Ruth menjelaskan, underlying merupakan dokumen yang menunjukkan adanya kebutuhan riil atas transaksi valas, seperti pembayaran impor, biaya pendidikan anak di luar negeri, hingga kebutuhan transaksi usaha.
“Misalnya untuk tuition fee anak sekolah di luar negeri, selama bisa menunjukkan kebutuhan dan cash flow-nya, itu boleh. Yang tidak bisa itu untuk spekulasi,” kata Ruth.
Selain menurunkan threshold transaksi spot tanpa underlying, BI juga memperbesar batas transaksi derivatif tertentu. Limit transaksi swap beli dan swap jual dinaikkan dari US$ 5 juta menjadi US$ 10 juta per transaksi untuk mendukung likuiditas dolar di pasar domestik.
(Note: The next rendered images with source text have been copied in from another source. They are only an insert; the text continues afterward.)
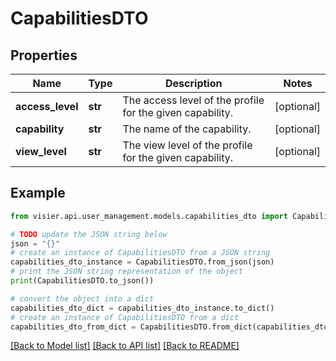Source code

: # CapabilitiesDTO


## Properties

Name | Type | Description | Notes
------------ | ------------- | ------------- | -------------
**access_level** | **str** | The access level of the profile for the given capability. | [optional] 
**capability** | **str** | The name of the capability. | [optional] 
**view_level** | **str** | The view level of the profile for the given capability. | [optional] 

## Example

```python
from visier.api.user_management.models.capabilities_dto import CapabilitiesDTO

# TODO update the JSON string below
json = "{}"
# create an instance of CapabilitiesDTO from a JSON string
capabilities_dto_instance = CapabilitiesDTO.from_json(json)
# print the JSON string representation of the object
print(CapabilitiesDTO.to_json())

# convert the object into a dict
capabilities_dto_dict = capabilities_dto_instance.to_dict()
# create an instance of CapabilitiesDTO from a dict
capabilities_dto_from_dict = CapabilitiesDTO.from_dict(capabilities_dto_dict)
```
[[Back to Model list]](../README.md#documentation-for-models) [[Back to API list]](../README.md#documentation-for-api-endpoints) [[Back to README]](../README.md)


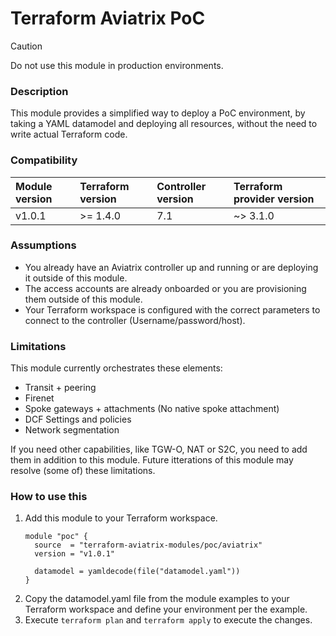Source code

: # Terraform Aviatrix PoC

> [!CAUTION]
> Do not use this module in production environments.

### Description

This module provides a simplified way to deploy a PoC environment, by taking a YAML datamodel and deploying all resources, without the need to write actual Terraform code.

### Compatibility

| Module version | Terraform version | Controller version | Terraform provider version |
| :------------- | :---------------- | :----------------- | :------------------------- |
| v1.0.1         | >= 1.4.0          | 7.1                | ~> 3.1.0                  |

### Assumptions

- You already have an Aviatrix controller up and running or are deploying it outside of this module.
- The access accounts are already onboarded or you are provisioning them outside of this module.
- Your Terraform workspace is configured with the correct parameters to connect to the controller (Username/password/host).

### Limitations

This module currently orchestrates these elements:

* Transit + peering
* Firenet
* Spoke gateways + attachments (No native spoke attachment)
* DCF Settings and policies
* Network segmentation

If you need other capabilities, like TGW-O, NAT or S2C, you need to add them in addition to this module. Future itterations of this module may resolve (some of) these limitations.

### How to use this

1. Add this module to your Terraform workspace.
   ```hcl
   module "poc" {
     source  = "terraform-aviatrix-modules/poc/aviatrix"
     version = "v1.0.1"

     datamodel = yamldecode(file("datamodel.yaml"))
   }
   ```
2. Copy the datamodel.yaml file from the module examples to your Terraform workspace and define your environment per the example.
3. Execute `terraform plan` and `terraform apply` to execute the changes.
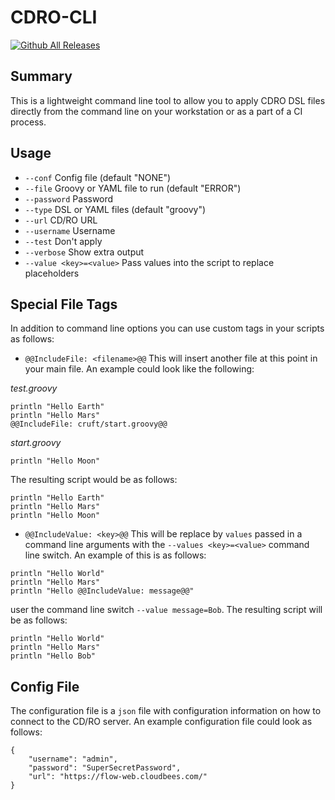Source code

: # CDRO-CLI

[![Github All Releases](https://img.shields.io/github/downloads/zvercodebender/cdro-cli/total.svg)]()

## Summary

This is a lightweight command line tool to allow you to apply CDRO DSL files directly from the command line on your workstation or as a part of a CI process.

## Usage

*  `--conf` 
        Config file (default "NONE")
*  `--file` 
        Groovy or YAML file to run (default "ERROR")
*  `--password` 
        Password
*  `--type` 
        DSL or YAML files (default "groovy")
*  `--url` 
        CD/RO URL
*  `--username` 
        Username
*  `--test`
        Don't apply
*  `--verbose` 
        Show extra output
*  `--value <key>=<value>`
        Pass values into the script to replace placeholders

## Special File Tags

In addition to command line options you can use custom tags in your scripts as follows:

* `@@IncludeFile: <filename>@@` This will insert another file at this point in your main file.  An example could look like the following:

*test.groovy*

```
println "Hello Earth"
println "Hello Mars"
@@IncludeFile: cruft/start.groovy@@
```

*start.groovy*
```
println "Hello Moon"
```

The resulting script would be as follows:

```
println "Hello Earth"
println "Hello Mars"
println "Hello Moon"
```

* `@@IncludeValue: <key>@@` This will be replace by `values` passed in a command line arguments with the `--values <key>=<value>` command line switch.  An example of this is as follows:

```
println "Hello World"
println "Hello Mars"
println "Hello @@IncludeValue: message@@"
```

user the command line switch `--value message=Bob`.  The resulting script will be as follows:

```
println "Hello World"
println "Hello Mars"
println "Hello Bob"
```

## Config File

The configuration file is a `json` file with configuration information on how to connect to the CD/RO server.  An example configuration file could look as follows:

```
{
    "username": "admin",
    "password": "SuperSecretPassword",
    "url": "https://flow-web.cloudbees.com/"
}
```



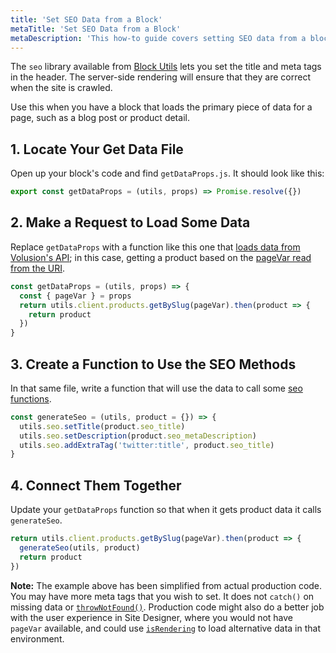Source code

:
 ```yaml
---
title: 'Set SEO Data from a Block'
metaTitle: 'Set SEO Data from a Block'
metaDescription: 'This how-to guide covers setting SEO data from a block in Element.'
---
```


The `seo` library available from [Block Utils](/references/block-utils) lets you set the title and meta tags in the header. The server-side rendering will ensure that they are correct when the site is crawled.

Use this when you have a block that loads the primary piece of data for a page, such as a blog post or product detail.

## 1. Locate Your Get Data File

Open up your block's code and find `getDataProps.js`. It should look like this:

```javascript
export const getDataProps = (utils, props) => Promise.resolve({})
```

## 2. Make a Request to Load Some Data

Replace `getDataProps` with a function like this one that [loads data from Volusion's API](/how-to/data-volusion-api); in this case, getting a product based on the [pageVar read from the URI](/how-to/read-page-uri-parameters-in-blocks).

```javascript
const getDataProps = (utils, props) => {
  const { pageVar } = props
  return utils.client.products.getBySlug(pageVar).then(product => {
    return product
  })
}
```

## 3. Create a Function to Use the SEO Methods

In that same file, write a function that will use the data to call some [seo functions](/references/block-utils#'seo').

```javascript
const generateSeo = (utils, product = {}) => {
  utils.seo.setTitle(product.seo_title)
  utils.seo.setDescription(product.seo_metaDescription)
  utils.seo.addExtraTag('twitter:title', product.seo_title)
}
```

## 4. Connect Them Together

Update your `getDataProps` function so that when it gets product data it calls `generateSeo`.

```javascript
return utils.client.products.getBySlug(pageVar).then(product => {
  generateSeo(utils, product)
  return product
})
```

**Note:** The example above has been simplified from actual production code. You may have more meta tags that you wish to set. It does not `catch()` on missing data or [`throwNotFound()`](/references/block-utils#'thrownotfound'). Production code might also do a better job with the user experience in Site Designer, where you would not have `pageVar` available, and could use [`isRendering`](/references/block-utils#'isrendering') to load alternative data in that environment.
Di sisi lain, BI juga tengah memperkuat aspek legal documentation transaksi derivatif melalui pengaturan credit support annex (CSA) yang menjadi bagian dari standar ISDA Master Agreement. Langkah ini disebut penting untuk meningkatkan kepastian hukum bagi bank-bank global yang bertransaksi di pasar keuangan Indonesia.
Ruth mengatakan, kebijakan pengetatan transaksi valas bukan hal baru. BI pernah menerapkan kebijakan serupa pada 2015 saat terjadi gejolak pasar global akibat taper tantrum.
“Kita tidak sendiri. Pelemahan kurs juga terjadi di regional dan global. Tapi setidaknya kita bisa mengerjakan apa yang ada di dalam negeri,” katanya.